> **Problem statement**:
If a line in the data has the string "README", please show it.
►
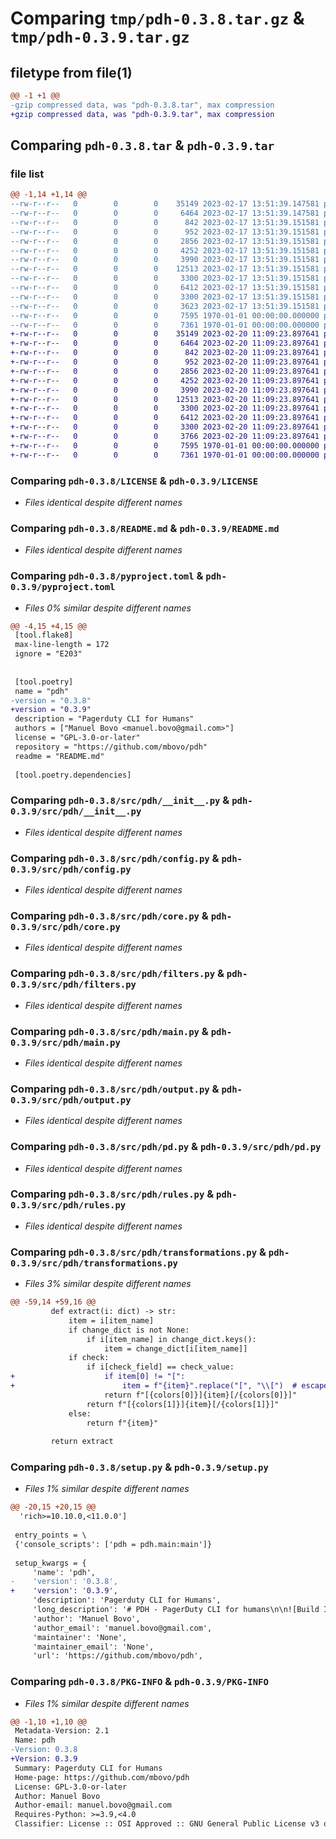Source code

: # Comparing `tmp/pdh-0.3.8.tar.gz` & `tmp/pdh-0.3.9.tar.gz`

## filetype from file(1)

```diff
@@ -1 +1 @@
-gzip compressed data, was "pdh-0.3.8.tar", max compression
+gzip compressed data, was "pdh-0.3.9.tar", max compression
```

## Comparing `pdh-0.3.8.tar` & `pdh-0.3.9.tar`

### file list

```diff
@@ -1,14 +1,14 @@
--rw-r--r--   0        0        0    35149 2023-02-17 13:51:39.147581 pdh-0.3.8/LICENSE
--rw-r--r--   0        0        0     6464 2023-02-17 13:51:39.147581 pdh-0.3.8/README.md
--rw-r--r--   0        0        0      842 2023-02-17 13:51:39.151581 pdh-0.3.8/pyproject.toml
--rw-r--r--   0        0        0      952 2023-02-17 13:51:39.151581 pdh-0.3.8/src/pdh/__init__.py
--rw-r--r--   0        0        0     2856 2023-02-17 13:51:39.151581 pdh-0.3.8/src/pdh/config.py
--rw-r--r--   0        0        0     4252 2023-02-17 13:51:39.151581 pdh-0.3.8/src/pdh/core.py
--rw-r--r--   0        0        0     3990 2023-02-17 13:51:39.151581 pdh-0.3.8/src/pdh/filters.py
--rw-r--r--   0        0        0    12513 2023-02-17 13:51:39.151581 pdh-0.3.8/src/pdh/main.py
--rw-r--r--   0        0        0     3300 2023-02-17 13:51:39.151581 pdh-0.3.8/src/pdh/output.py
--rw-r--r--   0        0        0     6412 2023-02-17 13:51:39.151581 pdh-0.3.8/src/pdh/pd.py
--rw-r--r--   0        0        0     3300 2023-02-17 13:51:39.151581 pdh-0.3.8/src/pdh/rules.py
--rw-r--r--   0        0        0     3623 2023-02-17 13:51:39.151581 pdh-0.3.8/src/pdh/transformations.py
--rw-r--r--   0        0        0     7595 1970-01-01 00:00:00.000000 pdh-0.3.8/setup.py
--rw-r--r--   0        0        0     7361 1970-01-01 00:00:00.000000 pdh-0.3.8/PKG-INFO
+-rw-r--r--   0        0        0    35149 2023-02-20 11:09:23.897641 pdh-0.3.9/LICENSE
+-rw-r--r--   0        0        0     6464 2023-02-20 11:09:23.897641 pdh-0.3.9/README.md
+-rw-r--r--   0        0        0      842 2023-02-20 11:09:23.897641 pdh-0.3.9/pyproject.toml
+-rw-r--r--   0        0        0      952 2023-02-20 11:09:23.897641 pdh-0.3.9/src/pdh/__init__.py
+-rw-r--r--   0        0        0     2856 2023-02-20 11:09:23.897641 pdh-0.3.9/src/pdh/config.py
+-rw-r--r--   0        0        0     4252 2023-02-20 11:09:23.897641 pdh-0.3.9/src/pdh/core.py
+-rw-r--r--   0        0        0     3990 2023-02-20 11:09:23.897641 pdh-0.3.9/src/pdh/filters.py
+-rw-r--r--   0        0        0    12513 2023-02-20 11:09:23.897641 pdh-0.3.9/src/pdh/main.py
+-rw-r--r--   0        0        0     3300 2023-02-20 11:09:23.897641 pdh-0.3.9/src/pdh/output.py
+-rw-r--r--   0        0        0     6412 2023-02-20 11:09:23.897641 pdh-0.3.9/src/pdh/pd.py
+-rw-r--r--   0        0        0     3300 2023-02-20 11:09:23.897641 pdh-0.3.9/src/pdh/rules.py
+-rw-r--r--   0        0        0     3766 2023-02-20 11:09:23.897641 pdh-0.3.9/src/pdh/transformations.py
+-rw-r--r--   0        0        0     7595 1970-01-01 00:00:00.000000 pdh-0.3.9/setup.py
+-rw-r--r--   0        0        0     7361 1970-01-01 00:00:00.000000 pdh-0.3.9/PKG-INFO
```

### Comparing `pdh-0.3.8/LICENSE` & `pdh-0.3.9/LICENSE`

 * *Files identical despite different names*

### Comparing `pdh-0.3.8/README.md` & `pdh-0.3.9/README.md`

 * *Files identical despite different names*

### Comparing `pdh-0.3.8/pyproject.toml` & `pdh-0.3.9/pyproject.toml`

 * *Files 0% similar despite different names*

```diff
@@ -4,15 +4,15 @@
 [tool.flake8]
 max-line-length = 172
 ignore = "E203"
 
 
 [tool.poetry]
 name = "pdh"
-version = "0.3.8"
+version = "0.3.9"
 description = "Pagerduty CLI for Humans"
 authors = ["Manuel Bovo <manuel.bovo@gmail.com>"]
 license = "GPL-3.0-or-later"
 repository = "https://github.com/mbovo/pdh"
 readme = "README.md"
 
 [tool.poetry.dependencies]
```

### Comparing `pdh-0.3.8/src/pdh/__init__.py` & `pdh-0.3.9/src/pdh/__init__.py`

 * *Files identical despite different names*

### Comparing `pdh-0.3.8/src/pdh/config.py` & `pdh-0.3.9/src/pdh/config.py`

 * *Files identical despite different names*

### Comparing `pdh-0.3.8/src/pdh/core.py` & `pdh-0.3.9/src/pdh/core.py`

 * *Files identical despite different names*

### Comparing `pdh-0.3.8/src/pdh/filters.py` & `pdh-0.3.9/src/pdh/filters.py`

 * *Files identical despite different names*

### Comparing `pdh-0.3.8/src/pdh/main.py` & `pdh-0.3.9/src/pdh/main.py`

 * *Files identical despite different names*

### Comparing `pdh-0.3.8/src/pdh/output.py` & `pdh-0.3.9/src/pdh/output.py`

 * *Files identical despite different names*

### Comparing `pdh-0.3.8/src/pdh/pd.py` & `pdh-0.3.9/src/pdh/pd.py`

 * *Files identical despite different names*

### Comparing `pdh-0.3.8/src/pdh/rules.py` & `pdh-0.3.9/src/pdh/rules.py`

 * *Files identical despite different names*

### Comparing `pdh-0.3.8/src/pdh/transformations.py` & `pdh-0.3.9/src/pdh/transformations.py`

 * *Files 3% similar despite different names*

```diff
@@ -59,14 +59,16 @@
         def extract(i: dict) -> str:
             item = i[item_name]
             if change_dict is not None:
                 if i[item_name] in change_dict.keys():
                     item = change_dict[i[item_name]]
             if check:
                 if i[check_field] == check_value:
+                    if item[0] != "[":
+                        item = f"{item}".replace("[", "\\[")  # escape [ and ] to avoid rich formatting
                     return f"[{colors[0]}]{item}[/{colors[0]}]"
                 return f"[{colors[1]}]{item}[/{colors[1]}]"
             else:
                 return f"{item}"
 
         return extract
```

### Comparing `pdh-0.3.8/setup.py` & `pdh-0.3.9/setup.py`

 * *Files 1% similar despite different names*

```diff
@@ -20,15 +20,15 @@
  'rich>=10.10.0,<11.0.0']
 
 entry_points = \
 {'console_scripts': ['pdh = pdh.main:main']}
 
 setup_kwargs = {
     'name': 'pdh',
-    'version': '0.3.8',
+    'version': '0.3.9',
     'description': 'Pagerduty CLI for Humans',
     'long_description': '# PDH - PagerDuty CLI for humans\n\n![Build Image](https://github.com/mbovo/pdh/actions/workflows/build-image.yml/badge.svg)\n\n`PDH` is a new lightweight CLI for pagerduty interaction: uou can handle your incidents triage without leaving your terminal.\nIt also add some nice tricks to automate the incident triage and easy the on-call burden.\n\nSee [docs](./docs) (TBD)\n\n## Usage\n\nFirst of all you need to configure `pdh` to talk with PagerDuty\'s APIs:\n\n```bash\npdh config\n```\n\nThe wizard will prompt you for 3 settings:\n\n- `apikey` is the API key, you can generate it from the user\'s profile page on pagerduty website\n- `email` the email address of your pagerduty profile\n- `uid` the userID of your account (you can read it from the browser address bar when clicking on "My Profile")\n\nSettings are persisted to `~/.config/pdh.yaml` in clear.\n\n### Listing incidents\n\nAssigned to self:\n\n```bash\npdh inc ls\n```\n\nAny other incident currently outstanding:\n\n```bash\npdh inc ls -e\n```\n\n### Auto ACK incoming incidents\n\nWatch for new incidents every 10s and automatically set them to `Acknowledged`\n\n```bash\npdh inc ls --watch --new --ack --timeout 10\n```\n\n### List all HIGH priority incidents periodically\n\nList incidents asssigned to all users every 5s\n\n```bash\npdh inc ls --high --everything --watch --timeout 5\n```\n\n### Resolve specific incidents\n\n```bash\npdh inc resolve INCID0001 INCID0024 INCID0023\n```\n\n### Resolve all incidents related to `Backups`\n\n```bash\npdh inc ls --resolve --regexp ".*Backup.*"\n```\n\n## Rules\n\n`PDH` support custom scripting applied to your incidents list. These `rules` are in fact any type of executable you can run on your machine.\n\n```bash\npdh inc apply INCID001 -s /path/to/my/script.py -s /path/to/binary\n```\n\nThe `apply` subcommand will call the listed executable/script passing along a json to stdin with the incident informations. The called script can apply any type of checks/sideffects and output another json to stout to answer the call.\n\nEven though rules can be written in any language it\'s very straightforward using python:\n\n### Rules: an example\n\nAn example rule can be written in python with the following lines\n\n```python\n#!/usr/bin/env python3\nfrom pdh import rules, Filter\n\n@rules.rule\ndef main(input):\n    return {i["id"]: i["summary"] for i in input}\n\nif __name__ == "__main__":\n    main()\n```\n\nThis is the simplest rule you can write, reading the input and simply output a new dictionary with the entries. It will output something like:\n\n```bash\n\n pdh inc apply Q1LNI5LNM7RZ2C Q1C5KG41H0SZAM -s ./a.py\n┏━━━━━━━━┳━━━━━━━━━━━━━━━━━━━━━━━━━━━━━━━━━━━━━━━━━━━━━━━━━━━━━━━━━━━━━━━━━━━━┳━━━━━━━━━━━━━━━━━━━━━━━━━━━━━━━━━━━━━━━━━━━━━━━━━━━━━━━━━━━━━━━━━━━━━━━━━━━━━━━━━━━━━━┓\n┃ script ┃ Q1LNI5LNM7RZ2C                                                     ┃ Q1C5KG41H0SZAM                                                                       ┃\n┡━━━━━━━━╇━━━━━━━━━━━━━━━━━━━━━━━━━━━━━━━━━━━━━━━━━━━━━━━━━━━━━━━━━━━━━━━━━━━━╇━━━━━━━━━━━━━━━━━━━━━━━━━━━━━━━━━━━━━━━━━━━━━━━━━━━━━━━━━━━━━━━━━━━━━━━━━━━━━━━━━━━━━━┩\n│ ./a.py │  AWS Health Event: us-east-1 EC2 : AWS_EC2_INSTANCE_STOP_SCHEDULED │  AWS Health Event: us-east-1 EC2 : AWS_EC2_INSTANCE_STORE_DRIVE_PERFORMANCE_DEGRADED │\n└────────┴────────────────────────────────────────────────────────────────────┴──────────────────────────────────────────────────────────────────────────────────────┘\n```\n\nThe default output is `table` with one line for each script runned and with one column per each element in the returned object\n\n### Rules: more examples\n\n```python\n#!/usr/bin/env python3\n\n# Needed imports\nfrom pdh import rules, Filter\n\n# This annotation make the main() method parse stdin as json into the parameter called input\n# All returned values are converted to json and printed to stdout\n@rules.rule\ndef main(input):\n\n    # Initialize PagerDuty\'s APIs\n    api = rules.api()\n\n    # From the given input extract only incidents with the word cassandra in title\n    incs = Filter.objects(input, filters=[Filter.regexp("title", ".*EC2.*")])\n\n    # ackwnoledge all previously filtered incidents\n    api.ack(incs)\n\n    # resolve all previously filtered incidents\n    api.resolve(incs)\n\n    # snooze all previously filtered incidents for 1h\n    api.snooze(incs, duration=3600)\n\n    # Chain a given rule, i.e call that rule with the output of this one\n    # chain-loading supports only a single binary, not directories\n    c = rules.chain(incs, "rules/test_chaining.sh")\n\n    # Execute an external program and get the output/err/return code\n    p: rules.ShellResponse = rules.exec(\'kubectl get nodes -o name\')\n    if p.rc > 0:\n      nodes = p.stdout.split("\\n")\n\n    # if you return a dict will be rendered with each item as a column in a table\n    # Othrwise will be converted as string\n    return {i["id"]: i["summary"] for i in incs}\n\n\nif __name__ == "__main__":\n    main()\n\n\n```\n\n## Requirements\n\n- [Taskfile](https://taskfile.dev)\n- Python >=3.9\n- Docker\n\n## Contributing\n\nFirst of all you need to setup the dev environment, using Taskfile:\n\n```bash\ntask setup\n```\n\nThis will create a python virtualenv and install `pre-commit` and `poetry` in your system if you lack them.\n\n\n## License\n\nThis program is free software: you can redistribute it and/or modify it under the terms of the GNU General Public License as published by the Free Software Foundation, either version 3 of the License, or (at your option) any later version.\nSee [](LICENSE) for more details.\n',
     'author': 'Manuel Bovo',
     'author_email': 'manuel.bovo@gmail.com',
     'maintainer': 'None',
     'maintainer_email': 'None',
     'url': 'https://github.com/mbovo/pdh',
```

### Comparing `pdh-0.3.8/PKG-INFO` & `pdh-0.3.9/PKG-INFO`

 * *Files 1% similar despite different names*

```diff
@@ -1,10 +1,10 @@
 Metadata-Version: 2.1
 Name: pdh
-Version: 0.3.8
+Version: 0.3.9
 Summary: Pagerduty CLI for Humans
 Home-page: https://github.com/mbovo/pdh
 License: GPL-3.0-or-later
 Author: Manuel Bovo
 Author-email: manuel.bovo@gmail.com
 Requires-Python: >=3.9,<4.0
 Classifier: License :: OSI Approved :: GNU General Public License v3 or later (GPLv3+)
```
◄
> **Answer space**:
--rw-r--r--   0        0        0     6464 2023-02-17 13:51:39.147581 pdh-0.3.8/README.md
+-rw-r--r--   0        0        0     6464 2023-02-20 11:09:23.897641 pdh-0.3.9/README.md
### Comparing `pdh-0.3.8/README.md` & `pdh-0.3.9/README.md`
 readme = "README.md"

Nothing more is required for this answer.